A secret communication by the defendant Lautz to the Reich Minister of Justice is of especial interest. The proposal under consideration was for the prosecution of certain Poles upon the charge of high treason on account of acts done in Poland before the war. In his discussion Lautz quotes from Himmler, the Foreign Office, and the President of the People's Court. The facts on the basis of which opinions were expressed may be illustrated-thus: Within Poland and before the war, a Pole institutes proceedings against a Polish citizen of German blood, charging the racial German with Fifth Column activities directed against Poland. During the war the Pole who instituted the prosecution against the racial German is captured. The question was: Can the Pole be prosecuted in a German court on a charge of high treason against the Reich, basing the charge on the fact that he had prosecuted the racial German in Poland?
The German penal statute involved was Section 91, paragraph 2, which provides that "whoever with the intention of causing a serious detriment to a national of the Reich, enters into relations as described in paragraph I shall be punished", in especially serious cases by death. Himmler, as-quoted by Lautz, discusses the basis for punishment by German courts of "an offender who has caused racial Germans to be punished or otherwise prosecuted by Polish authorities". Himmler asserts that foreign police used methods against racial Germans which were contrary to international law and "the laws of minorities" and that such offenders deserve heavy punishment, but he also states that as far as racial Germans are concerned, Section 91, paragraph 2, of the German Penal Code "is not directly applicable as racial Germans, according to formal national law were not German, but Polish, citizens. I can only express my opinion in the form of a suggestion, that in case of the betrayal of a racial German by the foreign Poles * * * Section 91, paragraph 2, of the German Penal Code is to be applied * * *." (Citing decisions of the People's Court). Himmler directly states that the provisions of Section 91, paragraph 2, are "non-applicable". We emphasize the fact that the question under discussion related to the proposed prosecution of a Pole for acts committed before the war while Poland was in the exercise of its sovereign powers throughout its territory The question could not well have related to acts done after Poland has been overrun and part of it purportedly annexed, for, at that time Polish authorities would have been in no position to prosecute racial Germans. Furthermore, in discussing the problem, Lautz mentions a case against the Pole Golek which had recently come into his hands on preliminary proceedings.

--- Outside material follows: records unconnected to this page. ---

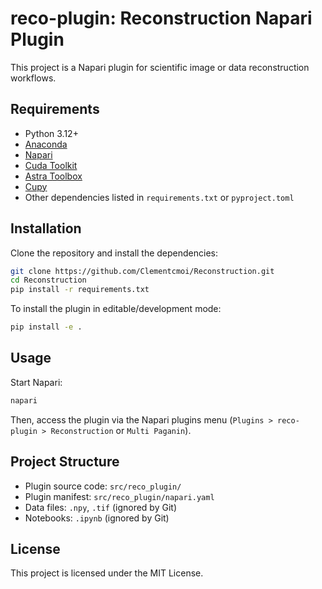 # reco-plugin: Reconstruction Napari Plugin

This project is a Napari plugin for scientific image or data reconstruction workflows.

## Requirements

- Python 3.12+
- [Anaconda](https://www.anaconda.com/)
- [Napari](https://napari.org/)
- [Cuda Toolkit](https://developer.nvidia.com/cuda-toolkit)
- [Astra Toolbox](https://www.astra-toolbox.com/)
- [Cupy](https://cupy.dev/)
- Other dependencies listed in `requirements.txt` or `pyproject.toml`

## Installation

Clone the repository and install the dependencies:

```bash
git clone https://github.com/Clementcmoi/Reconstruction.git
cd Reconstruction
pip install -r requirements.txt
```

To install the plugin in editable/development mode:

```bash
pip install -e .
```

## Usage

Start Napari:

```bash
napari
```

Then, access the plugin via the Napari plugins menu (`Plugins > reco-plugin > Reconstruction` or `Multi Paganin`).

## Project Structure

- Plugin source code: `src/reco_plugin/`
- Plugin manifest: `src/reco_plugin/napari.yaml`
- Data files: `.npy`, `.tif` (ignored by Git)
- Notebooks: `.ipynb` (ignored by Git)

## License

This project is licensed under the MIT License.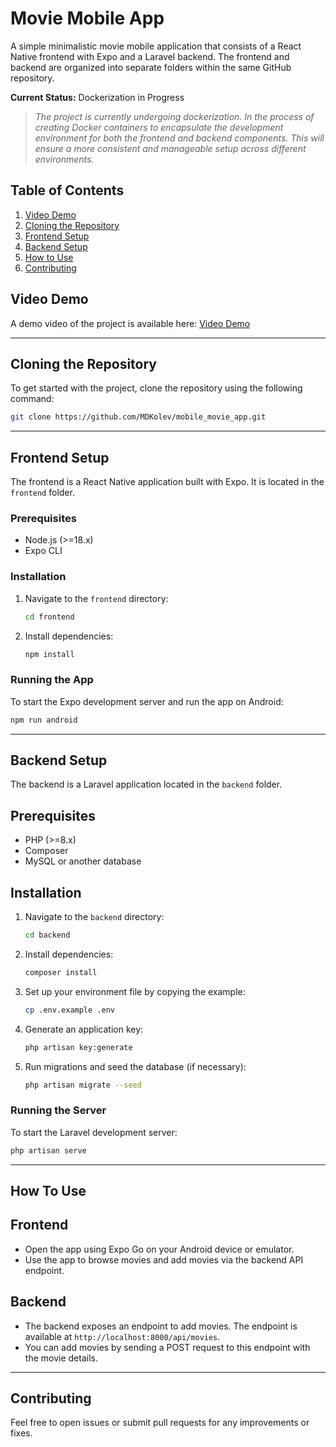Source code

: # Movie Mobile App

A simple minimalistic movie mobile application that consists of a React Native frontend with Expo and a Laravel backend. 
The frontend and backend are organized into separate folders within the same GitHub repository.

**Current Status:** Dockerization in Progress
>*The project is currently undergoing dockerization.
In the process of creating Docker containers to encapsulate the development environment for both the frontend and backend components.
This will ensure a more consistent and manageable setup across different environments.*


## Table of Contents
1. [Video Demo](#video-demo)
2. [Cloning the Repository](#cloning-the-repository)
3. [Frontend Setup](#frontend-setup)
4. [Backend Setup](#backend-setup)
5. [How to Use](#how-to-use)
6. [Contributing](#contributing)

 ## Video Demo

A demo video of the project is available here: [Video Demo](https://www.youtube.com/watch?v=84TTpCyKAas)

----------------------------------------------------------------------------------------------

## Cloning the Repository

To get started with the project, clone the repository using the following command:

```bash
git clone https://github.com/MDKolev/mobile_movie_app.git
```
----------------------------------------------------------------------------------------------

## Frontend Setup

The frontend is a React Native application built with Expo. It is located in the `frontend` folder.

### Prerequisites

- Node.js (>=18.x)
- Expo CLI

### Installation

1. Navigate to the `frontend` directory:

    ```bash
    cd frontend
    ```

2. Install dependencies:

    ```bash
    npm install
    ```

### Running the App

To start the Expo development server and run the app on Android:

```bash
npm run android
```
----------------------------------------------------------------------------------------------
## Backend Setup

The backend is a Laravel application located in the `backend` folder.

## Prerequisites

- PHP (>=8.x)
- Composer
- MySQL or another database

## Installation

1. Navigate to the `backend` directory:

    ```bash
    cd backend
    ```

2. Install dependencies:

    ```bash
    composer install
    ```

3. Set up your environment file by copying the example:

    ```bash
    cp .env.example .env
    ```

4. Generate an application key:

    ```bash
    php artisan key:generate
    ```

5. Run migrations and seed the database (if necessary):

    ```bash
    php artisan migrate --seed
    ```

### Running the Server

To start the Laravel development server:

```bash
php artisan serve
```
----------------------------------------------------------------------------------------------

##  How To Use

## Frontend

- Open the app using Expo Go on your Android device or emulator.
- Use the app to browse movies and add movies via the backend API endpoint.

## Backend

- The backend exposes an endpoint to add movies. The endpoint is available at `http://localhost:8000/api/movies`.
- You can add movies by sending a POST request to this endpoint with the movie details.
----------------------------------------------------------------------------------------------

## Contributing

Feel free to open issues or submit pull requests for any improvements or fixes.


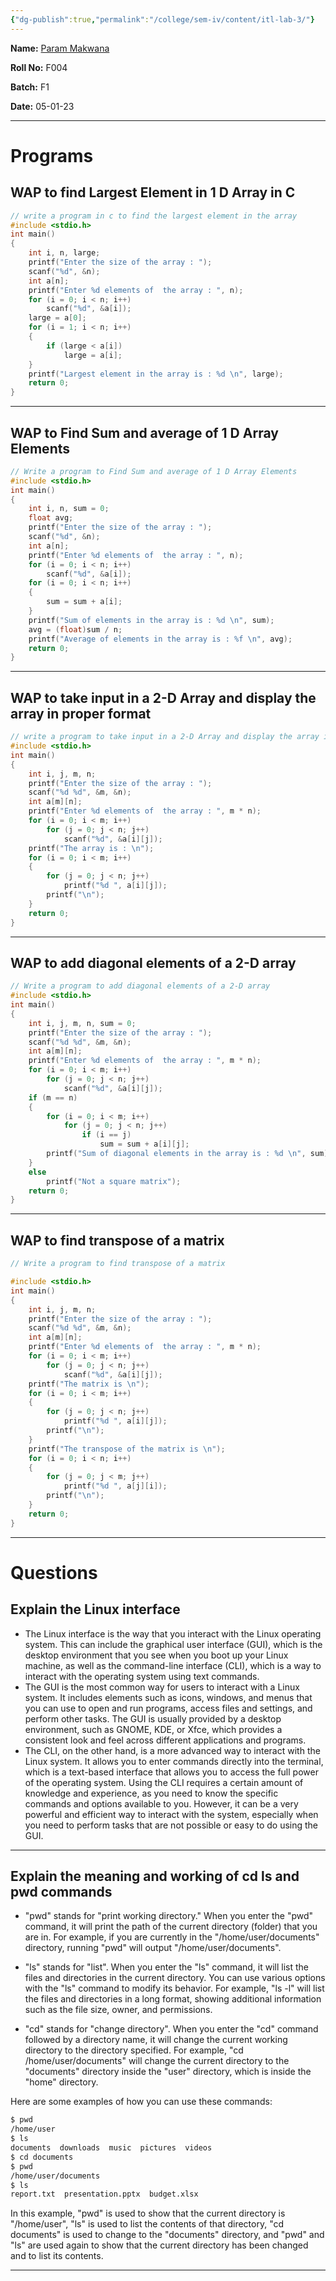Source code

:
 ```yaml
---
{"dg-publish":true,"permalink":"/college/sem-iv/content/itl-lab-3/"}
---
```


**Name:** [Param Makwana](mailto:paramsinghmakwana@gmail.com)                                                                                                                                                     

**Roll No:** F004

**Batch:** F1

**Date:** 05-01-23

___
# Programs

## WAP to find Largest Element in 1 D Array in C

```C
// write a program in c to find the largest element in the array
#include <stdio.h>
int main()
{
    int i, n, large;
    printf("Enter the size of the array : ");
    scanf("%d", &n);
    int a[n];
    printf("Enter %d elements of  the array : ", n);
    for (i = 0; i < n; i++)
        scanf("%d", &a[i]);
    large = a[0];
    for (i = 1; i < n; i++)
    {
        if (large < a[i])
            large = a[i];
    }
    printf("Largest element in the array is : %d \n", large);
    return 0;
}
```

___
## WAP to Find Sum and average of 1 D Array Elements

```C
// Write a program to Find Sum and average of 1 D Array Elements
#include <stdio.h>
int main()
{
    int i, n, sum = 0;
    float avg;
    printf("Enter the size of the array : ");
    scanf("%d", &n);
    int a[n];
    printf("Enter %d elements of  the array : ", n);
    for (i = 0; i < n; i++)
        scanf("%d", &a[i]);
    for (i = 0; i < n; i++)
    {
        sum = sum + a[i];
    }
    printf("Sum of elements in the array is : %d \n", sum);
    avg = (float)sum / n;
    printf("Average of elements in the array is : %f \n", avg);
    return 0;
}
```

___
## WAP to take input in a 2-D Array and display the array in proper format

```C
// write a program to take input in a 2-D Array and display the array in proper format
#include <stdio.h>
int main()
{
    int i, j, m, n;
    printf("Enter the size of the array : ");
    scanf("%d %d", &m, &n);
    int a[m][n];
    printf("Enter %d elements of  the array : ", m * n);
    for (i = 0; i < m; i++)
        for (j = 0; j < n; j++)
            scanf("%d", &a[i][j]);
    printf("The array is : \n");
    for (i = 0; i < m; i++)
    {
        for (j = 0; j < n; j++)
            printf("%d ", a[i][j]);
        printf("\n");
    }
    return 0;
}
```

___
## WAP to add diagonal elements of a 2-D array

```C
// Write a program to add diagonal elements of a 2-D array
#include <stdio.h>
int main()
{
    int i, j, m, n, sum = 0;
    printf("Enter the size of the array : ");
    scanf("%d %d", &m, &n);
    int a[m][n];
    printf("Enter %d elements of  the array : ", m * n);
    for (i = 0; i < m; i++)
        for (j = 0; j < n; j++)
            scanf("%d", &a[i][j]);
    if (m == n)
    {
        for (i = 0; i < m; i++)
            for (j = 0; j < n; j++)
                if (i == j)
                    sum = sum + a[i][j];
        printf("Sum of diagonal elements in the array is : %d \n", sum);
    }
    else
        printf("Not a square matrix");
    return 0;
}
```

___
## WAP to find transpose of a matrix

```C
// Write a program to find transpose of a matrix

#include <stdio.h>
int main()
{
    int i, j, m, n;
    printf("Enter the size of the array : ");
    scanf("%d %d", &m, &n);
    int a[m][n];
    printf("Enter %d elements of  the array : ", m * n);
    for (i = 0; i < m; i++)
        for (j = 0; j < n; j++)
            scanf("%d", &a[i][j]);
    printf("The matrix is \n");
    for (i = 0; i < m; i++)
    {
        for (j = 0; j < n; j++)
            printf("%d ", a[i][j]);
        printf("\n");
    }
    printf("The transpose of the matrix is \n");
    for (i = 0; i < n; i++)
    {
        for (j = 0; j < m; j++)
            printf("%d ", a[j][i]);
        printf("\n");
    }
    return 0;
}
```

___

# Questions

## Explain the Linux interface

-  The Linux interface is the way that you interact with the Linux operating system. This can include the graphical user interface (GUI), which is the desktop environment that you see when you boot up your Linux machine, as well as the command-line interface (CLI), which is a way to interact with the operating system using text commands. 
-  The GUI is the most common way for users to interact with a Linux system. It includes elements such as icons, windows, and menus that you can use to open and run programs, access files and settings, and perform other tasks. The GUI is usually provided by a desktop environment, such as GNOME, KDE, or Xfce, which provides a consistent look and feel across different applications and programs. 
-  The CLI, on the other hand, is a more advanced way to interact with the Linux system. It allows you to enter commands directly into the terminal, which is a text-based interface that allows you to access the full power of the operating system. Using the CLI requires a certain amount of knowledge and experience, as you need to know the specific commands and options available to you. However, it can be a very powerful and efficient way to interact with the system, especially when you need to perform tasks that are not possible or easy to do using the GUI.

___

## Explain the meaning and working of cd ls and pwd commands

-  "pwd" stands for "print working directory." When you enter the "pwd" command, it will print the path of the current directory (folder) that you are in. For example, if you are currently in the "/home/user/documents" directory, running "pwd" will output "/home/user/documents".

-  "ls" stands for "list". When you enter the "ls" command, it will list the files and directories in the current directory. You can use various options with the "ls" command to modify its behavior. For example, "ls -l" will list the files and directories in a long format, showing additional information such as the file size, owner, and permissions.

-  "cd" stands for "change directory". When you enter the "cd" command followed by a directory name, it will change the current working directory to the directory specified. For example, "cd /home/user/documents" will change the current directory to the "documents" directory inside the "user" directory, which is inside the "home" directory.

Here are some examples of how you can use these commands:

```zsh
$ pwd
/home/user
$ ls
documents  downloads  music  pictures  videos
$ cd documents
$ pwd
/home/user/documents
$ ls
report.txt  presentation.pptx  budget.xlsx
```

In this example, "pwd" is used to show that the current directory is "/home/user", "ls" is used to list the contents of that directory, "cd documents" is used to change to the "documents" directory, and "pwd" and "ls" are used again to show that the current directory has been changed and to list its contents.

___
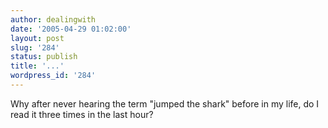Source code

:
 ```yaml
---
author: dealingwith
date: '2005-04-29 01:02:00'
layout: post
slug: '284'
status: publish
title: '...'
wordpress_id: '284'
---
```


Why after never hearing the term "jumped the shark" before in my life, do I
read it three times in the last hour?

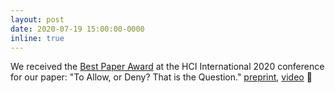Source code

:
 ```yaml
---
layout: post
date: 2020-07-19 15:00:00-0000
inline: true
---
```


We received the [Best Paper Award](https://2020.hci.international/hci-cpt-best-paper-award.html) at the HCI International 2020 conference for our paper: "To Allow, or Deny? That is the Question." [preprint](/assets/pdf/hcii20andrio.pdf), [video](https://youtu.be/6lEU32q3sx0) :1st_place_medal: 
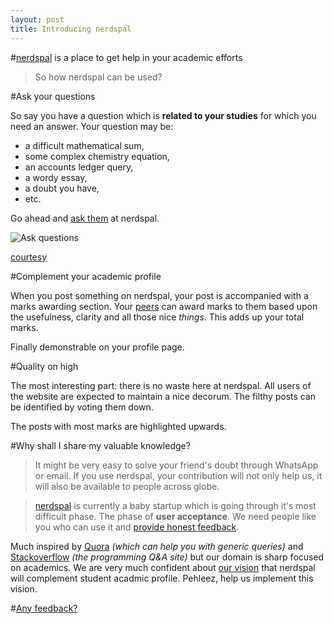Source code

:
 ```yaml
---
layout: post
title: Introducing nerdspal
---
```


#[nerdspal](https://nerdspal.com) is a place to get help in your academic efforts

>So how nerdspal can be used?

#Ask your questions

So say you have a question which is **related to your studies** for which you need an answer. Your question may be:

 - a difficult mathematical sum,
 - some complex chemistry equation, 
 - an accounts ledger query,
 - a wordy essay,
 - a doubt you have,
 - etc.

Go ahead and [ask them](https://nerdspal.com/Questions/Create) at nerdspal.

![Ask questions](http://40.media.tumblr.com/8d5ee0ae0f4bde56ca5e8bbc330cd00c/tumblr_ns9fbzuFEd1u5n37no1_1280.jpg)

[courtesy](http://troll.me)

#Complement your academic profile

When you post something on nerdspal, your post is accompanied with a marks awarding section. Your [peers](https://nerdspal.com/Account/League) can award marks to them based upon the usefulness, clarity and all those nice *things*. This adds up your total marks.

Finally demonstrable on your profile page.

#Quality on high

The most interesting part: there is no waste here at nerdspal. All users of the website are expected to maintain a nice decorum. The filthy posts can be identified by voting them down.

The posts with most marks are highlighted upwards.

#Why shall I share my valuable knowledge?

>It might be very easy to solve your friend's doubt through WhatsApp or email. If you use nerdspal, your contribution will not only help us, it will also be available to people across globe.

>[nerdspal](https://nerdspal.com) is currently a baby startup which is going through it's most difficult phase. The phase of **user acceptance**. We need people like you who can use it and [provide honest feedback](https://docs.google.com/forms/d/1tmL5Is22aNc6pfALj--OatM5TnhjJLZd50auN3WgM24/viewanalytics).

Much inspired by [Quora](http://www.quora.com/) *(which can help you with generic queries)* and [Stackoverflow](http://stackoverflow.com/) *(the programming Q&A site)* but our domain is sharp focused on academics.
We are very much confident about [our vision](https://twitter.com/nistencorp/status/626978947536809984) that nerdspal will complement student acadmic profile. Pehleez, help us implement this vision.

#[Any feedback?](http://goo.gl/forms/Bp2vj781QU)

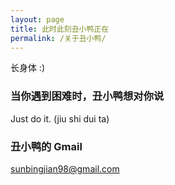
 ```yaml
---
layout: page
title: 此时此刻丑小鸭正在
permalink: /关于丑小鸭/
---
```


长身体 :)

### 当你遇到困难时，丑小鸭想对你说

Just do it.   (jiu shi dui ta)

### 丑小鸭的 Gmail

[sunbingjian98@gmail.com](mailto:email@domain.com)
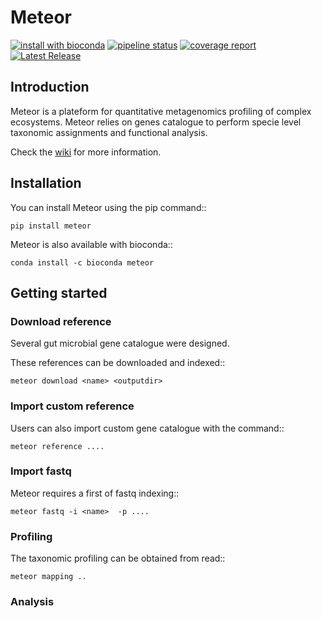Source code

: # Meteor


[![install with bioconda](https://img.shields.io/badge/install%20with-bioconda-brightgreen.svg?style=flat)](http://bioconda.github.io/recipes/metaphlan/README.html)
[![pipeline status](https://forgemia.inra.fr/metagenopolis/meteor/badges/dev/pipeline.svg)](https://forgemia.inra.fr/metagenopolis/meteor/-/commits/dev)
[![coverage report](https://forgemia.inra.fr/metagenopolis/meteor/badges/dev/coverage.svg)](https://forgemia.inra.fr/metagenopolis/meteor/-/commits/dev)
[![Latest Release](https://forgemia.inra.fr/metagenopolis/meteor/-/badges/release.svg)](https://forgemia.inra.fr/metagenopolis/meteor/-/releases)


## Introduction

Meteor is a plateform for quantitative metagenomics profiling of complex ecosystems.
Meteor relies on genes catalogue to perform specie level taxonomic assignments and functional analysis. 

Check the [wiki](https://forgemia.inra.fr/metagenopolis/meteor/-/wikis/home) for more information.

## Installation

You can install Meteor using the pip command::

    pip install meteor

Meteor is also available with bioconda::

    conda install -c bioconda meteor

## Getting started


### Download reference

Several gut microbial gene catalogue were designed.

These references can be downloaded and indexed::
```
meteor download <name> <outputdir>
```

### Import custom reference

Users can also import custom gene catalogue with the command::

    meteor reference ....

### Import fastq

Meteor requires a first of fastq indexing::
```
meteor fastq -i <name>  -p ....
```

### Profiling

The taxonomic profiling can be obtained from read::
```
meteor mapping ..
```

### Analysis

He states that Golek in the year 1938 and 1939 in Poland had turned over to the police authorities a racial German of Polish nationality and had accused him of high treason committed in favor of the Reich.
Himmler, as quoted by Lautz, expressed the view that considerations of foreign policy would be opposed to the enactment of any German statute under which a Pole could be prosecuted by German authorities on account of acts of the kind indicated, but he added:
"I see here a task for the courts, an opportunity to fill a gap in the law, a gap caused by State political reasons, by creating a law in the appropriate cases."
Himmler quoted from an opinion by the People's Court in which it was said that the National Socialist State "feels it incumbent on itself, even in case of a conspiracy by a foreign government against one single Reich citizen, to give the threatened person its protection in accordance with penal law as far as this is possible from the home country." It will be observed that this quotation relates to the protection of Reich citizens, not Polish citizens, who are only racial Germans. Himmler continued, however:
"The Reich made no secret of the fact that with regard to the protection of Germans, it does not only claim the right to protect Reich Germans but also racial Germans living on its borders."
The defendant Lautz frankly expressed the view that the German statute defining treason did not cover the case under discussion. In this he was clearly correct. The German statute on treason had been extended to provide that "whoever with the intention of causing * * * any other serious detriment to the Reich, establishes relations with a foreign government, shall be punished by death."
This section was not applicable to the case under discussion because the charge to be preferred against the Pole was one of treason against an individual and not against the Reich. By the law of 24 April 1934 the concept of treason was also expanded to cover certain cases of causing serious detriment to a German national, but that law also was inapplicable to the case under discussion because the serious detriment had not been caused to a German national but only to a racial German. In so far as the German statutes required punishment of acts done with the intention of causing serious detriment to a national of the Reich, they extended the concept of treason in a manner unknown to the criminal law of any civilized State, and this law was made applicable in occupied and purportedly annexed territory. Notwithstanding the extremes to which the German laws of treason were extended, the defendant Lautz stated that he agreed with the Reich Fuehrer-SS and the President of the People's Court that a direct application of the German law of treason protects only German nationals and does not apply to racial Germans. He then stated:
"Furthermore, I concur with the conception that the general political development which has meanwhile come about, particularly during the las't years, which has enabled the Reich largely to protect its racial members of foreign nationality to a greater extent than it has been possible hitherto, must be borne in mind in this particular instance. Therefore, I find it necessary, on principle, to protect by means of the German penal code those racial Germans who have seriously suffered through action such as mentioned in paragraph 92, subparagraph 2, of the Penal Code, provided that action deserves punishment in accordance with sound German sentiment, but where such punishment, considering the elements of wrong doing of that particular case, cannot be brought home on the strength of any other directly applicable penal regulation."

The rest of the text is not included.